Après trois heures de navigation et une fois au large, on
nous
fit monter sur le pont pour prendre l’air, mais il fallait
rester
dans les cordages. Pour moi, pas de cordages, pris de mal de mer, mon
ange-gardien, Jean-Pierre, est resté avec moi dans les
toilettes
toute la traversée, de temps en temps il me soulevait pour
admirer les dauphins par le hublot. Quant à Robert, il
s'était fait des copains et visitait le bateau.
Après une journée, nous sommes arrivés à Port-Vendres. Mon calvaire allait continuer dans le car qui nous amenait en Ariège, 250 km et quatre heures de route, à la Bastide-de-Sérou dans un magnifique château, le Val-Larbont, géré par des religieux. Nous qui n’étions pas pratiquants, il a fallu s’adapter à un régime strict et sévère ; prière matin, midi et soir, faire sa chambre, laver les couloirs, aider à faire du pain bénit et le distribuer le week-end à l’église. Un garçon faisait une bêtise, c'était la punition pour tout le monde, faire le tour du château de nuit en slip et tricot de peau. Nous y sommes restés cinq mois avant d'être recueillis chez mon oncle à Bordeaux en attendant mes parents.

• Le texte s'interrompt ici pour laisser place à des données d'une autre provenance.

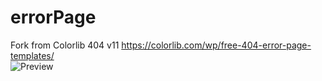 # errorPage
Fork from Colorlib 404 v11 https://colorlib.com/wp/free-404-error-page-templates/  
![Preview](https://error.maki0419.com/img/preview.jpg)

Ma maman est arrivée fin août, seule, après avoir été agressée devant l'immeuble par des Algériens, elle dut son salut à un Algérien habitant dans l'immeuble. Grâce aux réseaux sociaux j'ai pu retrouver le fils de cette personne.
Mon
père travaillant à EGA, centrale du Hamma,
était
resté en attendant sa mutation et essayer de trouver un
conteneur pour déménager ce qui nous appartenait.
Surprise, nous l'avons vu arriver à Bordeaux en octobre sans
rien et en bleu de travail. Les Algériens, après
avoir
défoncé la porte du logement, avaient pris
possession des
lieux et des biens et attendaient mon père pour
vraisemblablement le tuer. Un voisin algérien habitant
au-dessus
de chez nous, lui a fait signe de son balcon de ne pas monter et est
descendu pour l'accompagner au port afin qu'il puisse quitter
l'Algérie en vie.
Après nos retrouvailles, mon père a eu sa
mutation avec
regret pour la Normandie. Il fallut une fois de plus
s'éloigner
de la famille.
Nous sommes arrivés à Yainville le 11 novembre 1962 à 11 h 30, les représentants d’EDF, M. Bronnec, des RH, et M. Printemps, chauffeur, sont venus nous accueillir à la gare de Rouen. Ils nous font découvrir la Normandie et notre futur village sous la neige, une première pour nous, nous n'en n'avions jamais vu, de plus nous étions en tenue d'été.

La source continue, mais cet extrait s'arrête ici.